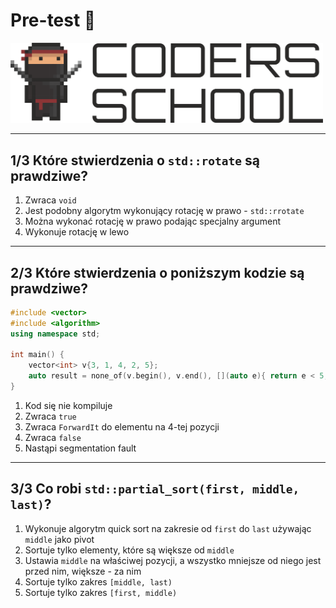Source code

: 
<!-- .slide: data-background="#111111" -->

# Pre-test 📝

<a href="https://coders.school">
    <img width="500" src="../img/coders_school_logo.png" alt="Coders School" class="plain">
</a>

___

## 1/3 Które stwierdzenia o `std::rotate` są prawdziwe?

1. Zwraca `void`
2. Jest podobny algorytm wykonujący rotację w prawo - `std::rrotate`
3. Można wykonać rotację w prawo podając specjalny argument
4. Wykonuje rotację w lewo

___

## 2/3 Które stwierdzenia o poniższym kodzie są prawdziwe?

```cpp
#include <vector>
#include <algorithm>
using namespace std;

int main() {
    vector<int> v{3, 1, 4, 2, 5};
    auto result = none_of(v.begin(), v.end(), [](auto e){ return e < 5; })
}
```

1. Kod się nie kompiluje
2. Zwraca `true`
3. Zwraca `ForwardIt` do elementu na 4-tej pozycji
4. Zwraca `false`
5. Nastąpi segmentation fault

___

## 3/3 Co robi `std::partial_sort(first, middle, last)`?

1. Wykonuje algorytm quick sort na zakresie od `first` do `last` używając `middle` jako pivot
2. Sortuje tylko elementy, które są większe od `middle`
3. Ustawia `middle` na właściwej pozycji, a wszystko mniejsze od niego jest przed nim, większe - za nim
4. Sortuje tylko zakres `[middle, last)`
5. Sortuje tylko zakres `[first, middle)`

================================

Count the lines above that include the word "last". Reply with that number alone.

3